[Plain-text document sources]

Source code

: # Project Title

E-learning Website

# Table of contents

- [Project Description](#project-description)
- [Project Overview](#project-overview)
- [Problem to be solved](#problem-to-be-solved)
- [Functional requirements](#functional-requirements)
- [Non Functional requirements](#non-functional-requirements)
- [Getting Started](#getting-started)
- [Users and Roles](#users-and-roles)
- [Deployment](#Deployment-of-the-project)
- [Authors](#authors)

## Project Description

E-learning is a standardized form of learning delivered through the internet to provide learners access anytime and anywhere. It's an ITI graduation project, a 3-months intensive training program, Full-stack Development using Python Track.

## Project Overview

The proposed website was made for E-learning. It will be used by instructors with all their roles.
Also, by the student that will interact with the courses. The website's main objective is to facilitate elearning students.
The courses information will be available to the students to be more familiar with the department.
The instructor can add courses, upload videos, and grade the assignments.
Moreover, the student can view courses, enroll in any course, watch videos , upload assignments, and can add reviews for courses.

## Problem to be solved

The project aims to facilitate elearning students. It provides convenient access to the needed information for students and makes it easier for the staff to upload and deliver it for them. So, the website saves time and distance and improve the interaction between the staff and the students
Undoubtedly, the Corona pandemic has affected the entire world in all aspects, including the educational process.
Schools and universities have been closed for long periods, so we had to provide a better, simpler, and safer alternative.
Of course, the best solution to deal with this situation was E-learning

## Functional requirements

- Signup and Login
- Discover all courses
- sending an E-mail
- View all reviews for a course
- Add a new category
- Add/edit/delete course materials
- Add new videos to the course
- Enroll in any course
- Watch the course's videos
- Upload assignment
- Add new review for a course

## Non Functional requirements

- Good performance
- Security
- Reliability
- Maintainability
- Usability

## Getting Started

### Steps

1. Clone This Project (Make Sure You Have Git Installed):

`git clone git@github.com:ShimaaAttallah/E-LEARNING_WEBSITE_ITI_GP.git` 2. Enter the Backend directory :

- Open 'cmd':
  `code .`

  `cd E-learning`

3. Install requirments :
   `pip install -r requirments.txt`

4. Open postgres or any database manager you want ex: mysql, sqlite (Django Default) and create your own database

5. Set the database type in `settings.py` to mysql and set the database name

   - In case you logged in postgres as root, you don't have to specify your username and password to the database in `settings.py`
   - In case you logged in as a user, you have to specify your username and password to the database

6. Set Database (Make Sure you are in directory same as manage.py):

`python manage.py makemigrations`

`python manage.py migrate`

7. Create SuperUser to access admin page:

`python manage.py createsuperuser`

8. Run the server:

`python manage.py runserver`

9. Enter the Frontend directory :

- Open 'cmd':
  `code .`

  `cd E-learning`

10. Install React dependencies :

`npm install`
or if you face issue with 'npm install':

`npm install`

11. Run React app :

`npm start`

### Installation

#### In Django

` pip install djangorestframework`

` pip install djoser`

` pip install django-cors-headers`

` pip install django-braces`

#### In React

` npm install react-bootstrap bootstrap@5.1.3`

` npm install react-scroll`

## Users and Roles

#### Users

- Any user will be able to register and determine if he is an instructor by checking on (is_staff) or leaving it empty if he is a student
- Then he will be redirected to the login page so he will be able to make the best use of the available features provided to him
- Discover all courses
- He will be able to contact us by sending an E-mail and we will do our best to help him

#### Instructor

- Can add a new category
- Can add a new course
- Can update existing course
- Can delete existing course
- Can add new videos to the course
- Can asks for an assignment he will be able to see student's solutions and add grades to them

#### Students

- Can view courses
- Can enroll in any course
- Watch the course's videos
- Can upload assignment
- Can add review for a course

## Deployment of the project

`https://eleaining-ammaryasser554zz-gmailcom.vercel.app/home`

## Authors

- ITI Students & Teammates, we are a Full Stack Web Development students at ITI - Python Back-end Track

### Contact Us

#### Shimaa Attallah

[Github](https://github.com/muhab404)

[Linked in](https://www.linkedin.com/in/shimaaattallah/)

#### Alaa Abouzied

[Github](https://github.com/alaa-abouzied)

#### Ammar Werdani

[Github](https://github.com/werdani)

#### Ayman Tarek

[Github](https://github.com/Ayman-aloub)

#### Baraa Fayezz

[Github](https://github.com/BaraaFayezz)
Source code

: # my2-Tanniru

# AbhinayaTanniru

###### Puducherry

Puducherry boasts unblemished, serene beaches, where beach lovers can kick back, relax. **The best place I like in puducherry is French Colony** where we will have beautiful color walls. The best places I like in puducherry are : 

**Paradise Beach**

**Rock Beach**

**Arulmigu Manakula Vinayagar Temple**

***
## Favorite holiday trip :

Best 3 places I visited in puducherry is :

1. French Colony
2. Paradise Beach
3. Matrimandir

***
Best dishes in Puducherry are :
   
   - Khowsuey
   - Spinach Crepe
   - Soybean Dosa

_EXERCISE REQUIREMENTS_: Write out every entry above exactly as given.

_FINISHED TASK_:
Source code

: # Project Title

E-learning Website

# Table of contents

- [Project Description](#project-description)
- [Project Overview](#project-overview)
- [Problem to be solved](#problem-to-be-solved)
- [Functional requirements](#functional-requirements)
- [Non Functional requirements](#non-functional-requirements)
- [Getting Started](#getting-started)
- [Users and Roles](#users-and-roles)
- [Deployment](#Deployment-of-the-project)
- [Authors](#authors)

## Project Description

E-learning is a standardized form of learning delivered through the internet to provide learners access anytime and anywhere. It's an ITI graduation project, a 3-months intensive training program, Full-stack Development using Python Track.

## Project Overview

The proposed website was made for E-learning. It will be used by instructors with all their roles.
Also, by the student that will interact with the courses. The website's main objective is to facilitate elearning students.
The courses information will be available to the students to be more familiar with the department.
The instructor can add courses, upload videos, and grade the assignments.
Moreover, the student can view courses, enroll in any course, watch videos , upload assignments, and can add reviews for courses.

## Problem to be solved

The project aims to facilitate elearning students. It provides convenient access to the needed information for students and makes it easier for the staff to upload and deliver it for them. So, the website saves time and distance and improve the interaction between the staff and the students
Undoubtedly, the Corona pandemic has affected the entire world in all aspects, including the educational process.
Schools and universities have been closed for long periods, so we had to provide a better, simpler, and safer alternative.
Of course, the best solution to deal with this situation was E-learning

## Functional requirements

- Signup and Login
- Discover all courses
- sending an E-mail
- View all reviews for a course
- Add a new category
- Add/edit/delete course materials
- Add new videos to the course
- Enroll in any course
- Watch the course's videos
- Upload assignment
- Add new review for a course

## Non Functional requirements

- Good performance
- Security
- Reliability
- Maintainability
- Usability

## Getting Started

### Steps

1. Clone This Project (Make Sure You Have Git Installed):

`git clone git@github.com:ShimaaAttallah/E-LEARNING_WEBSITE_ITI_GP.git` 2. Enter the Backend directory :

- Open 'cmd':
  `code .`

  `cd E-learning`

3. Install requirments :
   `pip install -r requirments.txt`

4. Open postgres or any database manager you want ex: mysql, sqlite (Django Default) and create your own database

5. Set the database type in `settings.py` to mysql and set the database name

   - In case you logged in postgres as root, you don't have to specify your username and password to the database in `settings.py`
   - In case you logged in as a user, you have to specify your username and password to the database

6. Set Database (Make Sure you are in directory same as manage.py):

`python manage.py makemigrations`

`python manage.py migrate`

7. Create SuperUser to access admin page:

`python manage.py createsuperuser`

8. Run the server:

`python manage.py runserver`

9. Enter the Frontend directory :

- Open 'cmd':
  `code .`

  `cd E-learning`

10. Install React dependencies :

`npm install`
or if you face issue with 'npm install':

`npm install`

11. Run React app :

`npm start`

### Installation

#### In Django

` pip install djangorestframework`

` pip install djoser`

` pip install django-cors-headers`

` pip install django-braces`

#### In React

` npm install react-bootstrap bootstrap@5.1.3`

` npm install react-scroll`

## Users and Roles

#### Users

- Any user will be able to register and determine if he is an instructor by checking on (is_staff) or leaving it empty if he is a student
- Then he will be redirected to the login page so he will be able to make the best use of the available features provided to him
- Discover all courses
- He will be able to contact us by sending an E-mail and we will do our best to help him

#### Instructor

- Can add a new category
- Can add a new course
- Can update existing course
- Can delete existing course
- Can add new videos to the course
- Can asks for an assignment he will be able to see student's solutions and add grades to them

#### Students

- Can view courses
- Can enroll in any course
- Watch the course's videos
- Can upload assignment
- Can add review for a course

## Deployment of the project

`https://eleaining-ammaryasser554zz-gmailcom.vercel.app/home`

## Authors

- ITI Students & Teammates, we are a Full Stack Web Development students at ITI - Python Back-end Track

### Contact Us

#### Shimaa Attallah

[Github](https://github.com/muhab404)

[Linked in](https://www.linkedin.com/in/shimaaattallah/)

#### Alaa Abouzied

[Github](https://github.com/alaa-abouzied)

#### Ammar Werdani

[Github](https://github.com/werdani)

#### Ayman Tarek

[Github](https://github.com/Ayman-aloub)

#### Baraa Fayezz

[Github](https://github.com/BaraaFayezz)
Source code

: # my2-Tanniru

# AbhinayaTanniru

###### Puducherry

Puducherry boasts unblemished, serene beaches, where beach lovers can kick back, relax. **The best place I like in puducherry is French Colony** where we will have beautiful color walls. The best places I like in puducherry are : 

**Paradise Beach**

**Rock Beach**

**Arulmigu Manakula Vinayagar Temple**

***
## Favorite holiday trip :

Best 3 places I visited in puducherry is :

1. French Colony
2. Paradise Beach
3. Matrimandir

***
Best dishes in Puducherry are :
   
   - Khowsuey
   - Spinach Crepe
   - Soybean Dosa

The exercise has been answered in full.